• Exercise description: Without leaving anything out, print every line of the data.

- - - -

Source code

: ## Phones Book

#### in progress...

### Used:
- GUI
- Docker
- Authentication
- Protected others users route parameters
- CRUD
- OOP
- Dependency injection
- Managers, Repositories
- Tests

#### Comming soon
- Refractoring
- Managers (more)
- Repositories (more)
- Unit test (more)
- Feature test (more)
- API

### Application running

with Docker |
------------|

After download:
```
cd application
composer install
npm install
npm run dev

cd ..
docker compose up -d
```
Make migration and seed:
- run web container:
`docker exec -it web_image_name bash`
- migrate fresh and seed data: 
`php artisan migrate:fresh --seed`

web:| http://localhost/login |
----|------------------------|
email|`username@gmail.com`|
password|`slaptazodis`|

- - - -

• Written answer:
Source code

: ## Phones Book

#### in progress...

### Used:
- GUI
- Docker
- Authentication
- Protected others users route parameters
- CRUD
- OOP
- Dependency injection
- Managers, Repositories
- Tests

#### Comming soon
- Refractoring
- Managers (more)
- Repositories (more)
- Unit test (more)
- Feature test (more)
- API

### Application running

with Docker |
------------|

After download:
```
cd application
composer install
npm install
npm run dev

cd ..
docker compose up -d
```
Make migration and seed:
- run web container:
`docker exec -it web_image_name bash`
- migrate fresh and seed data: 
`php artisan migrate:fresh --seed`

web:| http://localhost/login |
----|------------------------|
email|`username@gmail.com`|
password|`slaptazodis`|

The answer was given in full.